### Records
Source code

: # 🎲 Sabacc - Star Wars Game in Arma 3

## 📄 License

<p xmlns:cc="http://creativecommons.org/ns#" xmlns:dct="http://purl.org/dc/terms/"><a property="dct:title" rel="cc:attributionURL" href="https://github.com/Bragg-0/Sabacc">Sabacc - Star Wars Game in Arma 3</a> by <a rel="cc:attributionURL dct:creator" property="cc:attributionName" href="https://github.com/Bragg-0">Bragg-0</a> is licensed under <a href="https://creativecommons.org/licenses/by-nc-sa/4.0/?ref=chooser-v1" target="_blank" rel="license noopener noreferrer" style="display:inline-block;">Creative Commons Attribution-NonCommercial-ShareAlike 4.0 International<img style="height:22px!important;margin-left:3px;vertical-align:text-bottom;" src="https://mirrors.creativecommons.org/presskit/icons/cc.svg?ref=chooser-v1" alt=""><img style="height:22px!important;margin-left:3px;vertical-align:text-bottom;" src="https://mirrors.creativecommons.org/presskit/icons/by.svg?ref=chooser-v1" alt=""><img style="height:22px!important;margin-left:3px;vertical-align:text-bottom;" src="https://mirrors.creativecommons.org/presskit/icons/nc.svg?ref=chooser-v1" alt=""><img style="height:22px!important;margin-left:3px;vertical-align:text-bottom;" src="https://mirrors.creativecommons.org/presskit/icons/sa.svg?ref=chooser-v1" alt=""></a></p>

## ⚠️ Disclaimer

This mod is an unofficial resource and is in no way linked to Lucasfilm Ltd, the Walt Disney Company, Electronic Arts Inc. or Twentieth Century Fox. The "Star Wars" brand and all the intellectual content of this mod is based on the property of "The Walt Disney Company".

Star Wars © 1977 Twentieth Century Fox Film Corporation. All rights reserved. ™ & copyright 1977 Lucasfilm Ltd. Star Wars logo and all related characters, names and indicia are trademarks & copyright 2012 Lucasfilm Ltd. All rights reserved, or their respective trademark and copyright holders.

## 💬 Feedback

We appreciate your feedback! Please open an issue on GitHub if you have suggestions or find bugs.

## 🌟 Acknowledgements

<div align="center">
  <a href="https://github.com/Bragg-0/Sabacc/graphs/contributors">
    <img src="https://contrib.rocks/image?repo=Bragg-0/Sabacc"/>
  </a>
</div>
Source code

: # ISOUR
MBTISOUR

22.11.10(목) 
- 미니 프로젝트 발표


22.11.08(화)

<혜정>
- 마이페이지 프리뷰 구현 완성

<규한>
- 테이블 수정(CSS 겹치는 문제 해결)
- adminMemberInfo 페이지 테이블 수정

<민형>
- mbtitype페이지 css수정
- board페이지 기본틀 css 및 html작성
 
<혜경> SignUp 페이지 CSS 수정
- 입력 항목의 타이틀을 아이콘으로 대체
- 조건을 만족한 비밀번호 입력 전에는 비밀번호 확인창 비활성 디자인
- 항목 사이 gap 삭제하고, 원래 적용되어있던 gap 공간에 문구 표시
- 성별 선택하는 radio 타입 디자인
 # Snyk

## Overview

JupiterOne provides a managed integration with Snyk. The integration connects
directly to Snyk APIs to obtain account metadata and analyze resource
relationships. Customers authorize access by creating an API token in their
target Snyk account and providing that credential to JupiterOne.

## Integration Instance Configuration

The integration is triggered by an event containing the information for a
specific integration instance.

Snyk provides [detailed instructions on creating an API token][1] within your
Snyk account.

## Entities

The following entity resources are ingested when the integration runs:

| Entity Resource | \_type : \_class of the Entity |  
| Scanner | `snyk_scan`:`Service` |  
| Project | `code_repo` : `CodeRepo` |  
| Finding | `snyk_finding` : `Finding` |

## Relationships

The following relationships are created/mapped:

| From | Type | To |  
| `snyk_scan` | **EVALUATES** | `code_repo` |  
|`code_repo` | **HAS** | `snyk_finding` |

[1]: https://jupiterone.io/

### Exercise instructions
Having read the material, transcribe all of it exactly.

### Answer section
Source code

: # 🎲 Sabacc - Star Wars Game in Arma 3

## 📄 License

<p xmlns:cc="http://creativecommons.org/ns#" xmlns:dct="http://purl.org/dc/terms/"><a property="dct:title" rel="cc:attributionURL" href="https://github.com/Bragg-0/Sabacc">Sabacc - Star Wars Game in Arma 3</a> by <a rel="cc:attributionURL dct:creator" property="cc:attributionName" href="https://github.com/Bragg-0">Bragg-0</a> is licensed under <a href="https://creativecommons.org/licenses/by-nc-sa/4.0/?ref=chooser-v1" target="_blank" rel="license noopener noreferrer" style="display:inline-block;">Creative Commons Attribution-NonCommercial-ShareAlike 4.0 International<img style="height:22px!important;margin-left:3px;vertical-align:text-bottom;" src="https://mirrors.creativecommons.org/presskit/icons/cc.svg?ref=chooser-v1" alt=""><img style="height:22px!important;margin-left:3px;vertical-align:text-bottom;" src="https://mirrors.creativecommons.org/presskit/icons/by.svg?ref=chooser-v1" alt=""><img style="height:22px!important;margin-left:3px;vertical-align:text-bottom;" src="https://mirrors.creativecommons.org/presskit/icons/nc.svg?ref=chooser-v1" alt=""><img style="height:22px!important;margin-left:3px;vertical-align:text-bottom;" src="https://mirrors.creativecommons.org/presskit/icons/sa.svg?ref=chooser-v1" alt=""></a></p>

## ⚠️ Disclaimer

This mod is an unofficial resource and is in no way linked to Lucasfilm Ltd, the Walt Disney Company, Electronic Arts Inc. or Twentieth Century Fox. The "Star Wars" brand and all the intellectual content of this mod is based on the property of "The Walt Disney Company".

Star Wars © 1977 Twentieth Century Fox Film Corporation. All rights reserved. ™ & copyright 1977 Lucasfilm Ltd. Star Wars logo and all related characters, names and indicia are trademarks & copyright 2012 Lucasfilm Ltd. All rights reserved, or their respective trademark and copyright holders.

## 💬 Feedback

We appreciate your feedback! Please open an issue on GitHub if you have suggestions or find bugs.

## 🌟 Acknowledgements

<div align="center">
  <a href="https://github.com/Bragg-0/Sabacc/graphs/contributors">
    <img src="https://contrib.rocks/image?repo=Bragg-0/Sabacc"/>
  </a>
</div>
Source code

: # ISOUR
MBTISOUR

22.11.10(목) 
- 미니 프로젝트 발표


22.11.08(화)

<혜정>
- 마이페이지 프리뷰 구현 완성

<규한>
- 테이블 수정(CSS 겹치는 문제 해결)
- adminMemberInfo 페이지 테이블 수정

<민형>
- mbtitype페이지 css수정
- board페이지 기본틀 css 및 html작성
 
<혜경> SignUp 페이지 CSS 수정
- 입력 항목의 타이틀을 아이콘으로 대체
- 조건을 만족한 비밀번호 입력 전에는 비밀번호 확인창 비활성 디자인
- 항목 사이 gap 삭제하고, 원래 적용되어있던 gap 공간에 문구 표시
- 성별 선택하는 radio 타입 디자인
 # Snyk

## Overview

JupiterOne provides a managed integration with Snyk. The integration connects
directly to Snyk APIs to obtain account metadata and analyze resource
relationships. Customers authorize access by creating an API token in their
target Snyk account and providing that credential to JupiterOne.

## Integration Instance Configuration

The integration is triggered by an event containing the information for a
specific integration instance.

Snyk provides [detailed instructions on creating an API token][1] within your
Snyk account.

## Entities

The following entity resources are ingested when the integration runs:

| Entity Resource | \_type : \_class of the Entity |  
| Scanner | `snyk_scan`:`Service` |  
| Project | `code_repo` : `CodeRepo` |  
| Finding | `snyk_finding` : `Finding` |

## Relationships

The following relationships are created/mapped:

| From | Type | To |  
| `snyk_scan` | **EVALUATES** | `code_repo` |  
|`code_repo` | **HAS** | `snyk_finding` |

[1]: https://jupiterone.io/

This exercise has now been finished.